A ideia deleuziana de intercessor remete a relações de ressonância mútua que podem se dar, por exemplo, entre um conceito filosófico e uma função científica. Estes se encontram numa vizinhança, realizam um diálogo invisível ainda que em diferentes tempos, colocando os mesmos problemas e, sobretudo, afirmando a mesma imagem do pensamento. Os intercessores não são imitadores, mas distintas expressões do pensamento em que há conjugações, conexões, reflexos, intimidade, linhas que “não cessam de interferir entre si”, como se fizessem soar o mesmo ritmo.
Os intercessores Novello e Deleuze se opõem a uma imagem dogmática do pensamento que se solidificou ao longo da história da filosofia, desde a sua origem grega. Se Deleuze ensina qual tal imagem é dominante no modo de pensar ocidental, Novello ensina porque ela se impõe de modo tão natural ao homem comum, facilmente disposto a aceitá-la e a reproduzi-la: ela é a hipótese mais simples, a mais ajustada à limitação do seu intelecto, à sua pequena humanidade.
Ao estudar Deleuze e ao estudar Novello é possível se aproximar, por vias distintas, do mesmo caminho do pensamento, tendo como orientação uma imagem que provoca surpresa e inquietação, propiciando a desconstrução das habituais formas de pensar. Em Novello, tal desconstrução se evidencia exemplarmente ao propor um novo modelo cosmológico[1] em substituição ao hegemônico cenário-padrão chamado big bang que se sustenta desde a década de 70. O modelo do big bang tão popularmente difundido nas últimas décadas, alcançou enorme popularidade e se vulgarizou como uma verdade inquestionável. Novello ensina que essa descoberta científica, tida como uma verdade máxima da física, nada mais é do que uma renovação das antigas crenças que explicam o nascimento do universo, isto é, não passa de um mito científico. A ideia de um momento singular, mágico, identificado com o começo de tudo o que existe, embora defendido pelo discurso científico, não é tão distinta do imaginário de sociedades arcaicas e de seus mitos cosmogônicos da criação há milênios reproduzidos (NOVELLO, 2005b, p. 27; 2006, Capítulo 8; 2010, p. 22; p. 54; 2018, p. 165).

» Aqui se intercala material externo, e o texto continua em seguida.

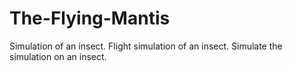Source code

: # The-Flying-Mantis
Simulation of an insect. Flight simulation of an insect. Simulate the simulation on an insect.
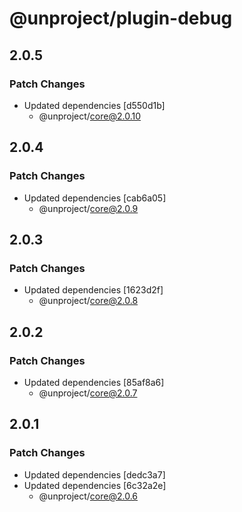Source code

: # @unproject/plugin-debug

## 2.0.5

### Patch Changes

- Updated dependencies [d550d1b]
  - @unproject/core@2.0.10

## 2.0.4

### Patch Changes

- Updated dependencies [cab6a05]
  - @unproject/core@2.0.9

## 2.0.3

### Patch Changes

- Updated dependencies [1623d2f]
  - @unproject/core@2.0.8

## 2.0.2

### Patch Changes

- Updated dependencies [85af8a6]
  - @unproject/core@2.0.7

## 2.0.1

### Patch Changes

- Updated dependencies [dedc3a7]
- Updated dependencies [6c32a2e]
  - @unproject/core@2.0.6

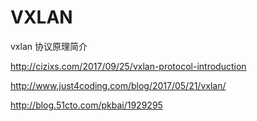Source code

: # VXLAN

vxlan 协议原理简介

http://cizixs.com/2017/09/25/vxlan-protocol-introduction

http://www.just4coding.com/blog/2017/05/21/vxlan/

http://blog.51cto.com/pkbai/1929295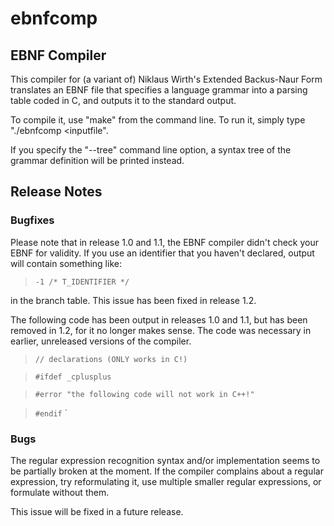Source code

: # ebnfcomp

## EBNF Compiler

This compiler for (a variant of) Niklaus Wirth's Extended Backus-Naur Form translates an EBNF file that specifies a 
language grammar into a parsing table coded in C, and outputs it to the standard output.

To compile it, use "make" from the command line. To run it, simply type "./ebnfcomp <inputfile".

If you specify the "--tree" command line option, a syntax tree of the grammar definition will be printed instead.

## Release Notes

### Bugfixes

Please note that in release 1.0 and 1.1, the EBNF compiler didn't check your EBNF for validity. If you use an identifier that you haven't declared, output will contain something like:
  
> `-1 /* T_IDENTIFIER */`

in the branch table. This issue has been fixed in release 1.2.

The following code has been output in releases 1.0 and 1.1, but has been removed in 1.2, for it no longer makes sense. The code was necessary in earlier, unreleased versions of the compiler.

> `// declarations (ONLY works in C!)`

> `#ifdef _cplusplus`

> `#error "the following code will not work in C++!"`

> `#endif`
`
### Bugs

The regular expression recognition syntax and/or implementation seems to be partially broken at the moment. If the compiler complains about a regular expression, try reformulating it, use multiple smaller regular expressions, or formulate without them.

This issue will be fixed in a future release.
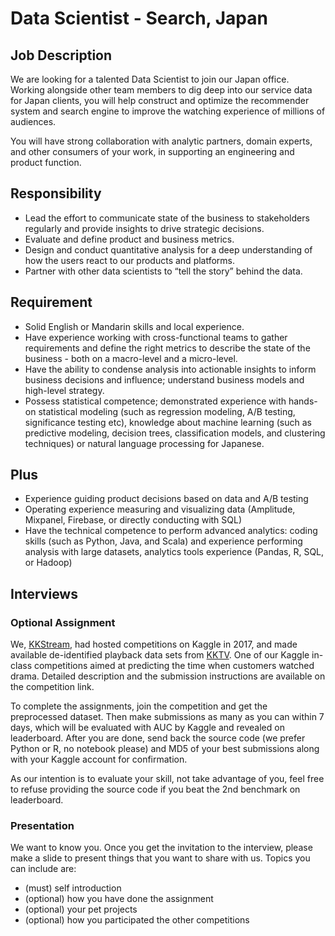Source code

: # Data Scientist - Search, Japan

## Job Description
We are looking for a talented Data Scientist to join our Japan office. Working alongside other team members to dig deep into our service data for Japan clients, you will help construct and optimize the recommender system and search engine to improve the watching experience of millions of audiences.

You will have strong collaboration with analytic partners, domain experts, and other consumers of your work, in supporting an engineering and product function.

## Responsibility
* Lead the effort to communicate state of the business to stakeholders regularly and provide insights to drive strategic decisions.
* Evaluate and define product and business metrics.
* Design and conduct quantitative analysis for a deep understanding of how the users react to our products and platforms.
* Partner with other data scientists to “tell the story” behind the data.

## Requirement
* Solid English or Mandarin skills and local experience.
* Have experience working with cross-functional teams to gather requirements and define the right metrics to describe the state of the business - both on a macro-level and a micro-level.
* Have the ability to condense analysis into actionable insights to inform business decisions and influence; understand business models and high-level strategy.
* Possess statistical competence; demonstrated experience with hands-on statistical modeling (such as regression modeling, A/B testing, significance testing etc), knowledge about machine learning (such as predictive modeling, decision trees, classification models, and clustering techniques) or natural language processing for Japanese.

## Plus
* Experience guiding product decisions based on data and A/B testing
* Operating experience measuring and visualizing data (Amplitude, Mixpanel, Firebase, or directly conducting with SQL)
* Have the technical competence to perform advanced analytics: coding skills (such as Python, Java, and Scala) and experience performing analysis with large datasets, analytics tools experience (Pandas, R, SQL, or Hadoop)

## Interviews

### Optional Assignment

We, [KKStream](https://www.kkstream.com.tw/en/), had hosted competitions on Kaggle in 2017, and made available de-identified playback data sets from [KKTV](https://www.kktv.me/). One of our Kaggle in-class competitions aimed at predicting the time when customers watched drama. Detailed description and the submission instructions are available on the competition link.

To complete the assignments, join the competition and get the preprocessed dataset. Then make submissions as many as you can within 7 days, which will be evaluated with AUC by Kaggle and revealed on leaderboard. After you are done, send back the source code (we prefer Python or R, no notebook please) and MD5 of your best submissions along with your Kaggle account for confirmation.

As our intention is to evaluate your skill, not take advantage of you, feel free to refuse providing the source code if you beat the 2nd benchmark on leaderboard.

### Presentation

We want to know you. Once you get the invitation to the interview, please make a slide to present things that you want to share with us. Topics you can include are:

* (must) self introduction
* (optional) how you have done the assignment
* (optional) your pet projects
* (optional) how you participated the other competitions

A teoria de que o universo se originou em uma grande explosão remonta às observações do astrônomo americano E. P. Hubble em 1929. De acordo com suas experiências, o universo sofreria um processo de expansão, tendo o seu volume variado ao longo do tempo. Na década de 60[2] passou-se a entender que essa expansão seria uma consequência natural de uma grande explosão ocorrida há poucos bilhões de anos (NOVELLO, 2010; 2018). Desses experimentos se desdobrou a compreensão de uma singularidade inicial (o big bang) que limitava no tempo a criação do universo. Nessa perspectiva, o que aconteceu há poucos bilhões de anos seria identificado com o início de tudo o que existe, associado a um tempo de valor zero e à concentração de todo o espaço em um ponto (NOVELLO, 2010, p. 18). Ou seja, a ideia de expansão do cosmos provocou, de imediato, a ideia de começo do mundo, uma “singularidade inicial”, um momento único da criação.Na verdade, há duas ideias distintas que surgem quando se fala em big bang: a ideia de que o universo foi extremamente condensado no passado (e, para Novello, não há dúvida que foi assim); a ideia de que esse momento de extrema condensação se identificaria com o início de tudo o que existe. É essa segunda ideia que Novello não aceita. Ou seja, é ponto pacífico, no século XX, para a comunidade física que o universo é um processo em evolução, que fora bem mais quente e concentrado no passado e que o seu volume total aumenta com o tempo. A divergência de compreensão se dá quando se pensa o que teria ocorrido ao universo no momento de máxima condensação: no modelo do big bang, esse seria o início singular e explosivo do universo; no modelo do universo eterno esse início poderia se prolongar ainda mais (NOVELLO, 2010; 2018; 2021). Para Novello a conclusão de que o Universo teria um começo singular há poucos bilhões de anos foi precipitada e errônea: “Em verdade, a conclusão correta deveria ter se limitado a rejeitar os cenários cosmológicos que não incluíam em sua explicação a evolução dinâmica do Universo, em particular a versão da proposta steady state[3]” (2010, p. 69).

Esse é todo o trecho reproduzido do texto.